Being in the company of surfers, I was told that we were waking up at 6am to ‘catch the waves’ before we move into Ubud itself. The ‘surf’ in Bali is apparently one of the best in the world so I happily watched the surfers whilst sitting on a black sand beach. The sand is black from the volcanic ash. Little did I know that there are 4 active volcanoes on the small island of Bali and as I travelled around the island, I noticed the volcanoes all around me. Looming in the distance just dormant. Waiting to erupt.
Paul and I finally arrived in Ubud while the surfers headed south chasing the wind. I loved Ubud. Again, we stayed in an overwhelmingly beautiful homestay with its own family temple in the middle of the gardens. The place is called Ojek’s Homestay and comes highly recommended. I stayed in a female dorm which had no doors and huge bay windows letting all the light shine into the room. Even though security was at an absolute minimum here, I felt very safe.
Ubud in general is vibrant and full of energy but has a sense of peace about it too. It’s the hub of the island so there was no shortage of temples. However, being the hub, it has one big main road which is noisy, hectic and chaotic. The absolute opposite to the rest of the place. As soon as you turn off that road into the side streets, you are met with tranquillity and countryside. It’s a bizarre mixture of vibes but I suppose people have to get about somehow. Ubud is full of quirky cafes, unique shops, yoga barns and PALM TREES! So many people come to Ubud for the best vegan food, challenging yoga and meditation practices and I understood now why people spend the majority of the travel time here in Ubud.

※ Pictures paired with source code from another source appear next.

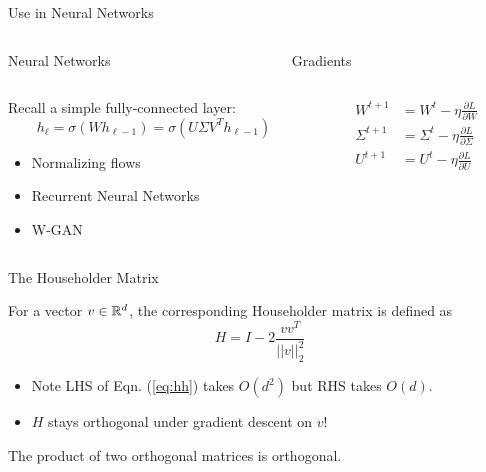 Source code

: \begin{frame}{Use in Neural Networks}
	\begin{columns}
		\begin{column}{0.47\textwidth}
			\alert{Neural Networks}
		\end{column}
		\begin{column}{0.47\textwidth}
			\alert{Gradients}
		\end{column}
	\end{columns}
	\vspace{1em}

	\begin{columns}
		\begin{column}{0.47\textwidth}
			Recall a simple fully-connected layer:
			\begin{equation*}
 				h_{\ell} = \sigma (Wh_{\ell-1}) = \sigma \left( U\Sigma V^T h_{\ell-1}\right)
			\end{equation*}

			\begin{itemize}
				\item Normalizing flows
				\item Recurrent Neural Networks
				\item W-GAN
			\end{itemize}
		\end{column}

		\begin{column}{0.47\textwidth}
			\begin{align*}	
				W^{t+1} &= W^{t} - \eta \frac{\partial L}{\partial W}\\
				\Sigma^{t+1} &= \Sigma^{t} - \eta \frac{\partial L}{\partial \Sigma}\\
				U^{t+1} &= U^{t} - \eta \frac{\partial L}{\partial U}\\
			\end{align*}
		\end{column}
	\end{columns}
\end{frame}

\begin{frame}{The Householder Matrix}
	\begin{definition}
 		For a vector $v \in \mathbb{R}^{d}$, the corresponding Householder matrix
 		is defined as
 		\begin{equation}\label{eq:hh}
 			H = I - 2\frac{v v^T}{||v||^2_2}
 		\end{equation}
	\end{definition}

	\begin{itemize}
		\item Note LHS of Eqn. (\ref{eq:hh}) takes $O(d^2)$ but RHS takes $O(d)$.
		\item $H$ stays orthogonal under gradient descent on $v$!
	\end{itemize}

	\begin{lemma}
		The product of two orthogonal matrices is orthogonal. 
	\end{lemma}
\end{frame}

Stuff we did in Ubud. We casually climbed one active volcano called Mount Batun at 2am in the morning. We’re both welsh and been hiking all our lives so we thought, Ha! This’ll be dog easy. Quickly it became a reminder of how unfit I have become living in Thailand and driving my motorbike everywhere and having no mountains available to climb. We started out at 2am and got to the top at approximately 6am ready for the sunrise. The climb itself was an awesome experience and the views of the sunset rising over the volcanoes is something I will never forget. One thing I will say about this trip is you have to book it through a tour guide and the total number of people going up there every morning easily exceeds 200. Kinda annoying when you’re trying to get that instagram worthy picture but you have a group of Chinese tourists and the German with the big head in front of you refusing to move…
Of course we trekked through the Rice Paddies. Just Wow. Who would’ve thought rice farming would be such a beautiful sight?! We met some of the workers there who happily posed for a picture and then quickly demanded money (so be careful when taking pictures!). They are seemed really happy even though the work is tiring and gruelling. We even watched one worker climb a coconut tree with no branches right to the top to knock down the ripen coconuts. These people continue to amaze me.
We also stopped at a coffee plantation where they make Kopi Luwak which is coffee made from beans that have been collected from the faeces of wild civets and then brewed. Apparently, it is one of the most expensive coffees in the world but can be found for a reasonable price here in Bali. Yes, I tried it. It’s an acquired taste for sure. We bought a taster board full of delicious coffees and teas and had a guided tour around the plantation itself.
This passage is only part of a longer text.